Eight additional finalists, who each received an award of $5,000, included Roxy Cook (U.K.-Russia), A Woman Walks Into a Bank; April De Angelis (UK), The Divine Mrs S; Rhianna Ilube (U.K.), Samuel Takes a Break…,In Male Dungeon No. 5 After a Long But Generally Successful Day of Tours; Jasmine Naziha Jones (U.K.), Baghdaddy; Alex Lin (U.S.), Chinese Republicans; Lenelle Moïse (U.S.), K-I-S-S-I-N-G; Hannah Moscovitch (CAN), Red Like Fruit; and a.k. payne (U.S.), Love I Awethu Further.

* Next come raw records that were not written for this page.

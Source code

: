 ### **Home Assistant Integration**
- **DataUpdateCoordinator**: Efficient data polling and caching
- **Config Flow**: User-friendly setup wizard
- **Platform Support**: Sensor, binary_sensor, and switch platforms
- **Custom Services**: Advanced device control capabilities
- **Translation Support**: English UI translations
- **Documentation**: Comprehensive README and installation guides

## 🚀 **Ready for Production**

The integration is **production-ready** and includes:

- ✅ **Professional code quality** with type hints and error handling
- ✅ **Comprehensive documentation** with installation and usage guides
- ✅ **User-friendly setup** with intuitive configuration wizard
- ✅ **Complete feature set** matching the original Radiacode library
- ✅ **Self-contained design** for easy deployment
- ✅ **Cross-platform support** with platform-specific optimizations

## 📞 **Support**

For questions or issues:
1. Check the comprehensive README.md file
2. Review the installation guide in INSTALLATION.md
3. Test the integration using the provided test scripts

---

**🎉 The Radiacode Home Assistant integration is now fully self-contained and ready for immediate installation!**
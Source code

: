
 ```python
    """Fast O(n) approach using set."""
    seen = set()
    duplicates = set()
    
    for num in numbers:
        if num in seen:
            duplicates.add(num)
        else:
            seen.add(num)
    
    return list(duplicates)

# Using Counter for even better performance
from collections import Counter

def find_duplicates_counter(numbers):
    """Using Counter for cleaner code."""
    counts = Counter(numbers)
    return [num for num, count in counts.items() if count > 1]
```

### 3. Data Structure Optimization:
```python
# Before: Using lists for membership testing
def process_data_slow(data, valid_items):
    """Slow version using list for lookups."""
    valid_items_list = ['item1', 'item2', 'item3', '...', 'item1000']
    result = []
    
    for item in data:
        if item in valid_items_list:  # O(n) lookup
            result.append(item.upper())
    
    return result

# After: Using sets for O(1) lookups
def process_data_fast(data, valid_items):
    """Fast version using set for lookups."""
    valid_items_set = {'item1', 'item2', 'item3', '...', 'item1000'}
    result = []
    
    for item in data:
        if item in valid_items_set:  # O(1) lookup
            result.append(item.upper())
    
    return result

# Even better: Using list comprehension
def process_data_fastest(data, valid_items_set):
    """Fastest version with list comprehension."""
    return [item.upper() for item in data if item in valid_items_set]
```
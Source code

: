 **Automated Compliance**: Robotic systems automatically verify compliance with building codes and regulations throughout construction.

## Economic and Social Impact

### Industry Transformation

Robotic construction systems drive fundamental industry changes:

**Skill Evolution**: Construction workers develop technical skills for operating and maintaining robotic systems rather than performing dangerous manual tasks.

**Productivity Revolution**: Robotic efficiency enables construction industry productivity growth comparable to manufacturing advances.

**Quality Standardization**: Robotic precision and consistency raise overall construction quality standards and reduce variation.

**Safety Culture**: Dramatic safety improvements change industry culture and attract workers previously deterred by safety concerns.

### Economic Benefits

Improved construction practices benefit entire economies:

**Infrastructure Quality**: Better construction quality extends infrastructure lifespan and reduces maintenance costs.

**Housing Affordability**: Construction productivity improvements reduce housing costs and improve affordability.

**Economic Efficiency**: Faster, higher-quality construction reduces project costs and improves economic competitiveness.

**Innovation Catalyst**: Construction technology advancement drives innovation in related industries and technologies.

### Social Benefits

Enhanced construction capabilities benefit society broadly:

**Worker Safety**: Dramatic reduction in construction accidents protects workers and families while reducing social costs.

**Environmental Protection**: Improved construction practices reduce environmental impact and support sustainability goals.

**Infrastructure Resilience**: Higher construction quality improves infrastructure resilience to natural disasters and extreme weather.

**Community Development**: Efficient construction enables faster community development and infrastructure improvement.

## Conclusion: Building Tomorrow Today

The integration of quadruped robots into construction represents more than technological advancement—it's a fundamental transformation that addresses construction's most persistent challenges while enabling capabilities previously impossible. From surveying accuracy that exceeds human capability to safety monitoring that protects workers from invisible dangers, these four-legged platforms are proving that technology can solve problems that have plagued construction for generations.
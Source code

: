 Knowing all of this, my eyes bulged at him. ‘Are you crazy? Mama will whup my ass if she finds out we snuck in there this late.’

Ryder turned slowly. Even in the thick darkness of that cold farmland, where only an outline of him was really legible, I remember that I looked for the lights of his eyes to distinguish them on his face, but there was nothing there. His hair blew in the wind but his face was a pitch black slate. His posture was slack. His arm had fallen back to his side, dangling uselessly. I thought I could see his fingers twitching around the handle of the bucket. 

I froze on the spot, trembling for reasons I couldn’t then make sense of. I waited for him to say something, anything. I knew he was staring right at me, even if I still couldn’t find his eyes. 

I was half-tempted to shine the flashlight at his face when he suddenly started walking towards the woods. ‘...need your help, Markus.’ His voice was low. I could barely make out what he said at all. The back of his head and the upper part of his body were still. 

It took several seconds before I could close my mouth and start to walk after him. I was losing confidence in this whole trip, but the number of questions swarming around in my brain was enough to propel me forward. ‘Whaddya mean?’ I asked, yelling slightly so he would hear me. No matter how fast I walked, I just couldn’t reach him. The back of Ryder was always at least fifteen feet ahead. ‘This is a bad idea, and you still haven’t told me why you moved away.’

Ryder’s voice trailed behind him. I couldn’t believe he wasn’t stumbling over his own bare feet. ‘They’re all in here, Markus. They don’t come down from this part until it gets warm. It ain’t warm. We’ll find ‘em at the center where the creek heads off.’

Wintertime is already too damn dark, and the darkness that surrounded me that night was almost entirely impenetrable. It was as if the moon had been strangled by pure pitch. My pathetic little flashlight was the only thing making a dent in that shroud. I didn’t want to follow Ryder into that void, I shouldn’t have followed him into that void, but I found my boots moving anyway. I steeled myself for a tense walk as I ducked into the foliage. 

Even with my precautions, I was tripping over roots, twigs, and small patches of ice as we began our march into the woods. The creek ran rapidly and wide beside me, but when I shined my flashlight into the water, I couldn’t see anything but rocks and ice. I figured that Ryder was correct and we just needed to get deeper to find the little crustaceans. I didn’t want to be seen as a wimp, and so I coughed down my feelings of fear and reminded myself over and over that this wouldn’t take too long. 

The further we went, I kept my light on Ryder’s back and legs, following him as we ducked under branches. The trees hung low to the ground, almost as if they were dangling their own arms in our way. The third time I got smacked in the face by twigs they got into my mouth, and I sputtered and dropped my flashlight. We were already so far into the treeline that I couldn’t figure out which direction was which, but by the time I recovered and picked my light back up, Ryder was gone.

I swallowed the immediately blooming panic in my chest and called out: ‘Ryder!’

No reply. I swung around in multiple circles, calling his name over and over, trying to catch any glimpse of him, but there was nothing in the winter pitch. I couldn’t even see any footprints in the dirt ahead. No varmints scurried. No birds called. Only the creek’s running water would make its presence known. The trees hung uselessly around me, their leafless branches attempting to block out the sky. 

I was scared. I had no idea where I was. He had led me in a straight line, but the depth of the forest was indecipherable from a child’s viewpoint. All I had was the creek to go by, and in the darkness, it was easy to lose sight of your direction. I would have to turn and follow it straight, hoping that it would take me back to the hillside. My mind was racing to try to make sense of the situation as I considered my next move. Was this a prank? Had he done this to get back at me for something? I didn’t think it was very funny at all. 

The submitting theatres of the 2024 finalists are 2b theatre company (Halifax), Almeida Theatre (London), Ensemble Studio Theatre (NYC), the Eugene O’Neill Theater Center (Waterford, Conn.), Hampstead Theatre (London), Huntington Theatre (Boston), Royal Court Theatre (London), The Yard Theatre (London), Theatre 503 (London), and Yale Repertory Theatre (New Haven). The finalists were selected from more than 200 plays submitted for consideration.
A writer and performer, Ava Pickett graduated from The Royal Central School of Speech and Drama in 2018 and was also a member of Soho Theatre Writers Lab that year. Pickett’s first commission was to write Roots for Radio 4 which aired in 2020 with a cast led by Vicky McClure and was featured on Comedy of the Week. In 2020, she was a resident playwright at the Mercury Theatre in Essex. Pickett was a staff writer on season 3 of The Great for Hulu/Channel 4 and wrote for hire on two Danny Brocklehurst led dramas: Brassic and Ten Pound Poms. She is currently adapting the 90s film Pret-A-Porter for Miramax and Paramount Plus; S.T.A.G.S for Annapurna and Urban Myth; Kirsty Capes’ novel Careless for Neal Street; and John Wyndham’s The Trouble with Lichen for Route 24. Pickett was a member of the 2021-22 cohort of the Almeida Genesis Writers Programme.
This year’s Blackburn prize judges included poet, playwright, and curator Inua Ellams (U.K.), playwright Sarah Mantell (U.S., Winner of the 2023 Susan Smith Blackburn Prize), actors April Matthis (U.S.) and Clare Perkins (U.K.), and directors Eric Ting (U.S.) and Lyndsey Turner (U.K.).